В конце 70-х стало очевидно, что идеологически «построить» два «новых» поколения советских людей, вкусивших оттепели и увидевших западный образ жизни, уже не удастся, уже невозможно. Именно эти молодые в середине 80-х, при горбачевской перестройке и гласности, рванутся в свободное плавание, решительно осуществляя замыслы, о которых мы в 60-х и мечтать не смели.

Появятся картины, далеко шагнувшие вперед, – «Солярис» и «Сталкер» Тарковского, «Покаяние» Абуладзе, ленты о фашизме. После смерти Алова продуктивность в Шестом объединении резко упала, потеря соавтора и друга для оставшегося в одиночестве худрука долго мешала ему обрести форму.

С тех пор я часто встречала Владимира Наумова на чьих-то юбилеях, презентациях и, увы, похоронах. Седой, худощавый, высокий, он сохранил шевелюру, блеск глаз, подвижность и быстроту реакции. Он неизменно доброжелателен. Однажды я заехала к нему на «Мосфильм», захотелось побывать в комнатах, где сиживали 40 лет назад, увидеть, что сохранилось от того Шестого объединения. Разумеется, почти все неузнаваемо перестроено. Только насыщенная фотографиями, афишами, книгами приемная худрука напоминает о былом. И появившаяся сравнительно недавно книга «В кадре».

Нам не дано предугадать, достигнет ли нынешний российский кинематограф уровня тех былых шедевров. А наше содружество в Шестом объединении «Мосфильма» напоминает уже комету, которая, падая на Землю, теряет свой свет.

Часть вторая

Андрей

Предпервая глава

20 января 2016 года

Я иногда думаю о том, что моя привычка слушать радио, смотреть телевизор и читать прессу приносит мне другую информацию, отличную от той, которую я помню. Меня всегда поражает, что в освещение жизни Андрея Вознесенского, в некоторые воспоминания, вкрадывается такой большой процент мифологии. Когда человека уже нет и он не может ничего возразить и опровергнуть, люди начинают выдумывать многие вещи. Сейчас моей побудительной причиной рассказать какие-то истории об Андрее, свидетелем которых я была, является желание передать свою версию случившегося, а вовсе не опровергнуть.

Для меня интересен сам факт того, что неполучение желаемого вызывает в человеке сильное желание домыслить, вообразить. Меня это никогда не задевало… хотя, конечно, задевало, раз я через столько лет про это вспоминаю.
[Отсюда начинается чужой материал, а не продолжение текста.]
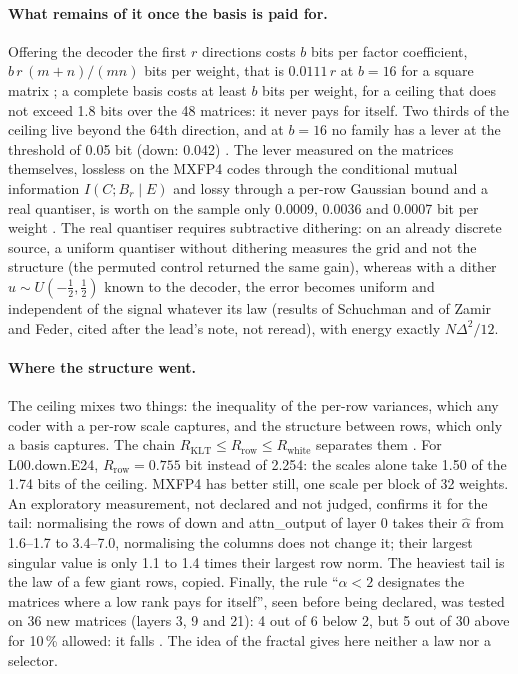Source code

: \paragraph{What remains of it once the basis is paid for.} Offering the decoder the first $r$ directions costs $b$ bits per factor coefficient, $b\,r\,(m + n)/(mn)$ bits per weight, that is $0.0111\,r$ at $b = 16$ for a square matrix \calc; a complete basis costs at least $b$ bits per weight, for a ceiling that does not exceed 1.8 bits over the 48 matrices: it never pays for itself. Two thirds of the ceiling live beyond the 64th direction, and at $b = 16$ no family has a lever at the threshold of 0.05 bit (down: 0.042) . The lever measured on the matrices themselves, lossless on the MXFP4 codes through the conditional mutual information $I(C ; B_r \mid E)$ and lossy through a per-row Gaussian bound and a real quantiser, is worth on the sample only 0.0009, 0.0036 and 0.0007 bit per weight . The real quantiser requires subtractive dithering: on an already discrete source, a uniform quantiser without dithering measures the grid and not the structure (the permuted control returned the same gain), whereas with a dither $u \sim U(-\tfrac12, \tfrac12)$ known to the decoder, the error becomes uniform and independent of the signal whatever its law (results of Schuchman and of Zamir and Feder, cited after the lead's note, not reread), with energy exactly $N\Delta^2/12$.

\paragraph{Where the structure went.} The ceiling mixes two things: the inequality of the per-row variances, which any coder with a per-row scale captures, and the structure between rows, which only a basis captures. The chain $R_{\mathrm{KLT}} \le R_{\text{row}} \le R_{\text{white}}$ separates them \calc. For L00.down.E24, $R_{\text{row}} = 0.755$ bit instead of 2.254: the scales alone take 1.50 of the 1.74 bits of the ceiling. MXFP4 has better still, one scale per block of 32 weights. An exploratory measurement, not declared and not judged, confirms it for the tail: normalising the rows of down and attn\_output of layer 0 takes their $\hat\alpha$ from 1.6--1.7 to 3.4--7.0, normalising the columns does not change it; their largest singular value is only 1.1 to 1.4 times their largest row norm. The heaviest tail is the law of a few giant rows, copied. Finally, the rule ``$\hat\alpha < 2$ designates the matrices where a low rank pays for itself'', seen before being declared, was tested on 36 new matrices (layers 3, 9 and 21): 4 out of 6 below 2, but 5 out of 30 above for 10\,\% allowed: it falls . The idea of the fractal gives here neither a law nor a selector.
Но чувство юмора всегда стирало обиды. У меня очень сильное и не раз спасавшее меня чувство юмора и умение смеяться над самой собой. Я могу посмеяться и над тем, как выгляжу, и над тем, что говорю.

К таким историям относятся рассказы некоторых женщин, которые прочитывали поступки и рассказы Андрея совершенно не так, как это было на самом деле. Мне кажется, что они и сами понимали, что это не так, но самоутешение и желание восстановить свое достоинство в этих историях всегда превалировали. Я никогда не комментирую подобные вещи, так как считаю, что если человеку удобнее и приятнее так думать, то пусть он так и думает.